**** WORKING DATA ****

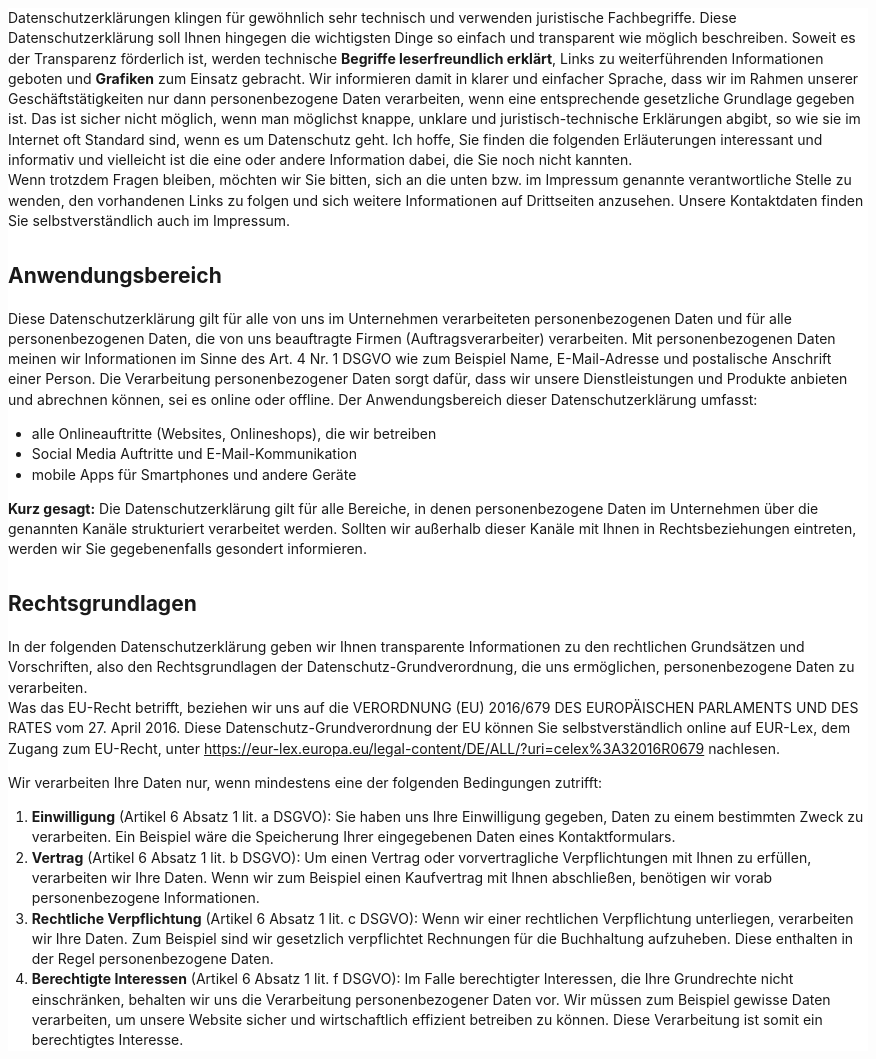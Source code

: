 <p>Datenschutzerklärungen klingen für gewöhnlich sehr technisch und verwenden juristische Fachbegriffe. Diese Datenschutzerklärung soll Ihnen hingegen die wichtigsten Dinge so einfach und transparent wie möglich beschreiben. Soweit es der Transparenz förderlich ist, werden technische <strong class="adsimple-312494707">Begriffe leserfreundlich erklärt</strong>, Links zu weiterführenden Informationen geboten und <strong class="adsimple-312494707">Grafiken</strong> zum Einsatz gebracht. Wir informieren damit in klarer und einfacher Sprache, dass wir im Rahmen unserer Geschäftstätigkeiten nur dann personenbezogene Daten verarbeiten, wenn eine entsprechende gesetzliche Grundlage gegeben ist. Das ist sicher nicht möglich, wenn man möglichst knappe, unklare und juristisch-technische Erklärungen abgibt, so wie sie im Internet oft Standard sind, wenn es um Datenschutz geht. Ich hoffe, Sie finden die folgenden Erläuterungen interessant und informativ und vielleicht ist die eine oder andere Information dabei, die Sie noch nicht kannten.<br />
Wenn trotzdem Fragen bleiben, möchten wir Sie bitten, sich an die unten bzw. im Impressum genannte verantwortliche Stelle zu wenden, den vorhandenen Links zu folgen und sich weitere Informationen auf Drittseiten anzusehen. Unsere Kontaktdaten finden Sie selbstverständlich auch im Impressum.</p>
<h2 id="anwendungsbereich" class="adsimple-312494707">Anwendungsbereich</h2>
<p>Diese Datenschutzerklärung gilt für alle von uns im Unternehmen verarbeiteten personenbezogenen Daten und für alle personenbezogenen Daten, die von uns beauftragte Firmen (Auftragsverarbeiter) verarbeiten. Mit personenbezogenen Daten meinen wir Informationen im Sinne des Art. 4 Nr. 1 DSGVO wie zum Beispiel Name, E-Mail-Adresse und postalische Anschrift einer Person. Die Verarbeitung personenbezogener Daten sorgt dafür, dass wir unsere Dienstleistungen und Produkte anbieten und abrechnen können, sei es online oder offline. Der Anwendungsbereich dieser Datenschutzerklärung umfasst:</p>
<ul class="adsimple-312494707">
<li class="adsimple-312494707">alle Onlineauftritte (Websites, Onlineshops), die wir betreiben</li>
<li class="adsimple-312494707">Social Media Auftritte und E-Mail-Kommunikation</li>
<li class="adsimple-312494707">mobile Apps für Smartphones und andere Geräte</li>
</ul>
<p>
<strong class="adsimple-312494707">Kurz gesagt:</strong> Die Datenschutzerklärung gilt für alle Bereiche, in denen personenbezogene Daten im Unternehmen über die genannten Kanäle strukturiert verarbeitet werden. Sollten wir außerhalb dieser Kanäle mit Ihnen in Rechtsbeziehungen eintreten, werden wir Sie gegebenenfalls gesondert informieren.</p>
<h2 id="rechtsgrundlagen" class="adsimple-312494707">Rechtsgrundlagen</h2>
<p>In der folgenden Datenschutzerklärung geben wir Ihnen transparente Informationen zu den rechtlichen Grundsätzen und Vorschriften, also den Rechtsgrundlagen der Datenschutz-Grundverordnung, die uns ermöglichen, personenbezogene Daten zu verarbeiten.<br />
Was das EU-Recht betrifft, beziehen wir uns auf die VERORDNUNG (EU) 2016/679 DES EUROPÄISCHEN PARLAMENTS UND DES RATES vom 27. April 2016. Diese Datenschutz-Grundverordnung der EU können Sie selbstverständlich online auf EUR-Lex, dem Zugang zum EU-Recht, unter <a class="adsimple-312494707" href="https://eur-lex.europa.eu/legal-content/DE/ALL/?uri=celex%3A32016R0679">https://eur-lex.europa.eu/legal-content/DE/ALL/?uri=celex%3A32016R0679</a> nachlesen.</p>
<p>Wir verarbeiten Ihre Daten nur, wenn mindestens eine der folgenden Bedingungen zutrifft:</p>
<ol>
<li class="adsimple-312494707">
<strong class="adsimple-312494707">Einwilligung</strong> (Artikel 6 Absatz 1 lit. a DSGVO): Sie haben uns Ihre Einwilligung gegeben, Daten zu einem bestimmten Zweck zu verarbeiten. Ein Beispiel wäre die Speicherung Ihrer eingegebenen Daten eines Kontaktformulars.</li>
<li class="adsimple-312494707">
<strong class="adsimple-312494707">Vertrag</strong> (Artikel 6 Absatz 1 lit. b DSGVO): Um einen Vertrag oder vorvertragliche Verpflichtungen mit Ihnen zu erfüllen, verarbeiten wir Ihre Daten. Wenn wir zum Beispiel einen Kaufvertrag mit Ihnen abschließen, benötigen wir vorab personenbezogene Informationen.</li>
<li class="adsimple-312494707">
<strong class="adsimple-312494707">Rechtliche Verpflichtung</strong> (Artikel 6 Absatz 1 lit. c DSGVO): Wenn wir einer rechtlichen Verpflichtung unterliegen, verarbeiten wir Ihre Daten. Zum Beispiel sind wir gesetzlich verpflichtet Rechnungen für die Buchhaltung aufzuheben. Diese enthalten in der Regel personenbezogene Daten.</li>
<li class="adsimple-312494707">
<strong class="adsimple-312494707">Berechtigte Interessen</strong> (Artikel 6 Absatz 1 lit. f DSGVO): Im Falle berechtigter Interessen, die Ihre Grundrechte nicht einschränken, behalten wir uns die Verarbeitung personenbezogener Daten vor. Wir müssen zum Beispiel gewisse Daten verarbeiten, um unsere Website sicher und wirtschaftlich effizient betreiben zu können. Diese Verarbeitung ist somit ein berechtigtes Interesse.</li>
</ol>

****

= WHAT THIS TASK INVOLVES =
To answer, report how many lines of the listing contain the word "Rechtsgrundlagen", as a number with nothing else.

= ANSWER FOR THIS EXERCISE =
2